„Frieden beginnt, wo die Flagge des Flammenkreuzes weht“
"Frieden beginnt bei mir" lautet das Motto der aktuellen Jahreskampagne des Deutschen Caritasverbandes. Die individuelle Dimension dieses Satzes leuchtet ein - jede und jeder von uns kann durch sein Tun einen Beitrag zum Frieden leisten. Spiegelaufkleber ermutigen zur konkreten Friedensstiftung - gegen das Gefühl der Ohnmacht und der Gleichgültigkeit. Sie kleben an Spiegeln in unseren Einrichtungen und Diensten, deren Arbeit in vielerlei Hinsicht Frieden stiftet, die Schutzräume bieten, Versöhnung möglich machen und Menschen zu ihrem Recht verhelfen.

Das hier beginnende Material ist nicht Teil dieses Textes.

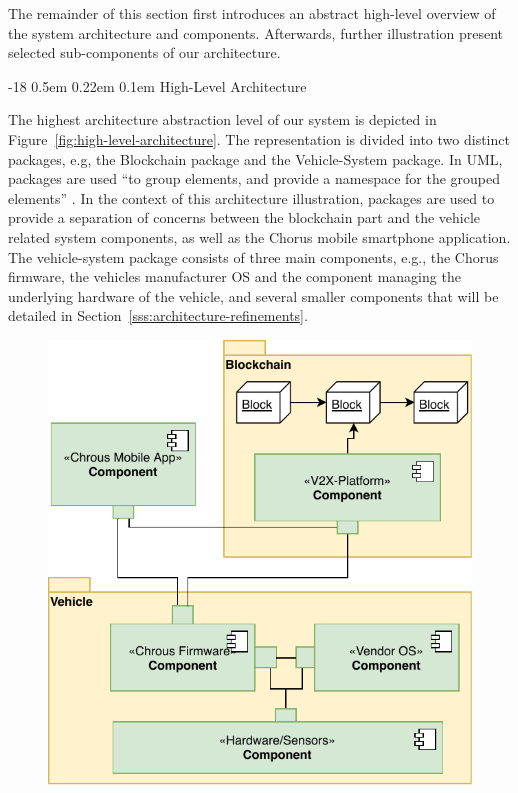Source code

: \documentclass{llncs}
\makeatletter
\renewcommand\subsubsection{\@startsection{subsubsection}{3}{\z@}%
		{-18\p@ \@plus -4\p@ \@minus -4\p@}%
		{0.5em \@plus 0.22em \@minus 0.1em}%
		{\normalfont\normalsize\bfseries\boldmath}}
\makeatother
\begin{document}
{			The remainder of this section first introduces an abstract high-level overview of the system architecture and components. Afterwards, further illustration present selected sub-components of our architecture.



			\subsubsection{High-Level Architecture}
				\label{sss:high-level-architecture}
				
				The highest architecture abstraction level of our system is depicted in Figure~\ref{fig:high-level-architecture}. The representation is divided into two distinct packages, e.g, the Blockchain package and the Vehicle-System package. In UML, packages are used “to group elements, and provide a namespace for the grouped elements”  \cite{specification2007omg}. In the context of this architecture illustration, packages are used to provide a separation of concerns between the blockchain part and the vehicle related system components, as well as the Chorus mobile smartphone application. The vehicle-system package consists of three main components, e.g., the Chorus firmware, the vehicles manufacturer OS and the component managing the underlying hardware of the vehicle, and several smaller components that will be detailed in Section~\ref{sss:architecture-refinements}.
				\begin{figure}[H]
					\centering
					\includegraphics[scale=0.75]{Figures/longterm-architecture/20180507_high-level-architecture.pdf}

\end{figure}}
\end{document}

Wie aber kann der Frieden in der Ukraine beginnen, deren Bevölkerung seit mehr als zwei Jahren unter dem russischen Angriffskrieg leidet? Und was ist unser Beitrag, um die Schrecken des Krieges zu beenden? Papst Franziskus‘ Äußerungen zur weißen Fahne, die in der Ukraine aufgestellt werden solle, suggerierten, Frieden könne in der Ukraine wieder hergestellt werden, wenn das Land die Waffen streckt.

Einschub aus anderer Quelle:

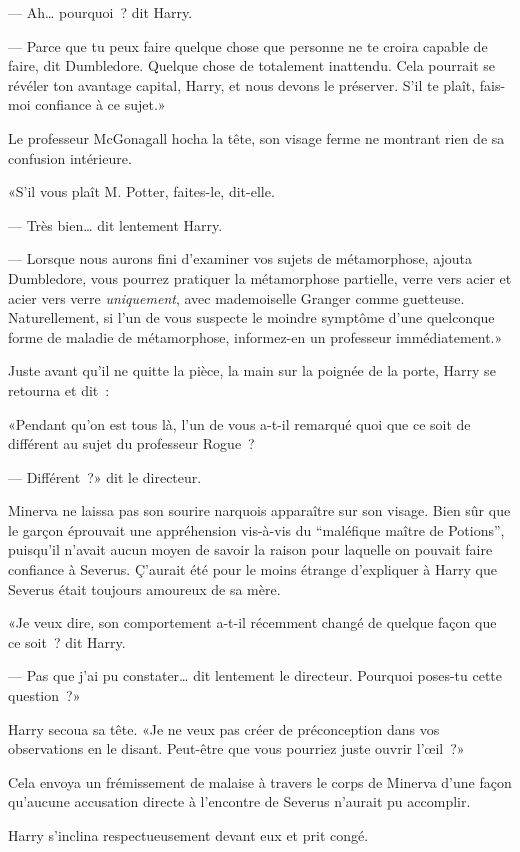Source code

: --- Ah… pourquoi~? dit Harry.

--- Parce que tu peux faire quelque chose que personne ne te croira capable de faire, dit Dumbledore. Quelque chose de totalement inattendu. Cela pourrait se révéler ton avantage capital, Harry, et nous devons le préserver. S'il te plaît, fais-moi confiance à ce sujet.»

Le professeur McGonagall hocha la tête, son visage ferme ne montrant rien de sa confusion intérieure.

«S'il vous plaît M. Potter, faites-le, dit-elle.

--- Très bien… dit lentement Harry.

--- Lorsque nous aurons fini d'examiner vos sujets de métamorphose, ajouta Dumbledore, vous pourrez pratiquer la métamorphose partielle, verre vers acier et acier vers verre \emph{uniquement}, avec mademoiselle Granger comme guetteuse. Naturellement, si l'un de vous suspecte le moindre symptôme d'une quelconque forme de maladie de métamorphose, informez-en un professeur immédiatement.»

Juste avant qu'il ne quitte la pièce, la main sur la poignée de la porte, Harry se retourna et dit~:

«Pendant qu'on est tous là, l'un de vous a-t-il remarqué quoi que ce soit de différent au sujet du professeur Rogue~?

--- Différent~?» dit le directeur.

Minerva ne laissa pas son sourire narquois apparaître sur son visage. Bien sûr que le garçon éprouvait une appréhension vis-à-vis du “maléfique maître de Potions”, puisqu'il n'avait aucun moyen de savoir la raison pour laquelle on pouvait faire confiance à Severus. Ç'aurait été pour le moins étrange d'expliquer à Harry que Severus était toujours amoureux de sa mère.

«Je veux dire, son comportement a-t-il récemment changé de quelque façon que ce soit~? dit Harry.

--- Pas que j'ai pu constater… dit lentement le directeur. Pourquoi poses-tu cette question~?»

Harry secoua sa tête. «Je ne veux pas créer de préconception dans vos observations en le disant. Peut-être que vous pourriez juste ouvrir l'œil~?»

Cela envoya un frémissement de malaise à travers le corps de Minerva d'une façon qu'aucune accusation directe à l'encontre de Severus n'aurait pu accomplir.

Harry s'inclina respectueusement devant eux et prit congé.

Die Frage nach dem Umgang mit Krieg und Gewalt führt in ein ethisches Dilemma, das derzeit viele Menschen bewegt: Ist es mit dem christlichen Friedensgebot vereinbar, Waffen in ein Kriegsgebiet zu liefern? Wird das Leiden der Menschen damit nicht verlängert? Andererseits: Darf den Opfern eines Krieges Hilfe verweigert werden? Gegen einen brutalen Aggressor ist es ein Gebot der Menschlichkeit, die Angegriffenen in ihrer Selbstverteidigung zu unterstützen. Frieden gelingt nur, wenn er von allen gewollt wird: Wo Menschen Gewalt und Grausamkeit erfahren, wo sogar das Recht auf Leben in Frage gestellt wird, ist die (Selbst-)Verteidigung die einzige Möglichkeit, um die unmittelbare Aggression und Bedrohung abzuwenden. Erst dann können Recht und Gerechtigkeit wieder hergestellt werden.
Frieden muss - nach Krieg und Gewalt - ein gerechter Frieden sein, der weit mehr umfasst als die Abwesenheit von kriegerischen Handlungen; es muss ein langfristiger Frieden sein und nicht nur ein Waffenstillstand oder gar eine einseitige Kapitulation.

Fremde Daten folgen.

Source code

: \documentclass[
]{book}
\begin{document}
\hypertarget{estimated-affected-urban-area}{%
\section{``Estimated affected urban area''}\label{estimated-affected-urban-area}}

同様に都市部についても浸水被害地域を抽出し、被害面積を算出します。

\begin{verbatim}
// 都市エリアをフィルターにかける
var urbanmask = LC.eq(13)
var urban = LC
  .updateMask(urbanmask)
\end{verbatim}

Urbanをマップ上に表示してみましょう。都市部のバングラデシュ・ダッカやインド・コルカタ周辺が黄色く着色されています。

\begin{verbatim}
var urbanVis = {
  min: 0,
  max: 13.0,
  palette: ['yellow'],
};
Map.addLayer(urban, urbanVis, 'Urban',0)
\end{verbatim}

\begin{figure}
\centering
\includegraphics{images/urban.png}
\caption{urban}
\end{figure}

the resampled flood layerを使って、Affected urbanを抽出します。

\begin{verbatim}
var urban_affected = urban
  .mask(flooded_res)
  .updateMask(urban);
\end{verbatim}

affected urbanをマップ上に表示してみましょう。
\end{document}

Die Menschen in der Ukraine werden sich auch weiterhin auf unsere Solidarität und die Arbeit unserer Kolleginnen und Kollegen vor Ort verlassen können. Frieden beginnt hier im Kleinen. Frieden beginnt, wo die Flagge des Flammenkreuzes weht. Sei es in den zahlreichen Kindergärten, in denen die Caritas Ukraine kriegstraumatisierten Kindern einen sicheren Ort der Zuflucht schafft, sei es innerhalb der Arbeit der mobilen Pflegedienste, die zum Teil unter Einsatz ihres Lebens Alte und Kranke entlang der Frontlinie versorgen. Jedes der Hilfsangebote der Caritas in der Ukraine, die bereits mehr als drei Millionen Menschen erreicht haben, ist gelebte Solidarität und hält den Blick auf den Horizont des Friedens offen, selbst wenn der Weg dahin noch nicht sichtbar ist.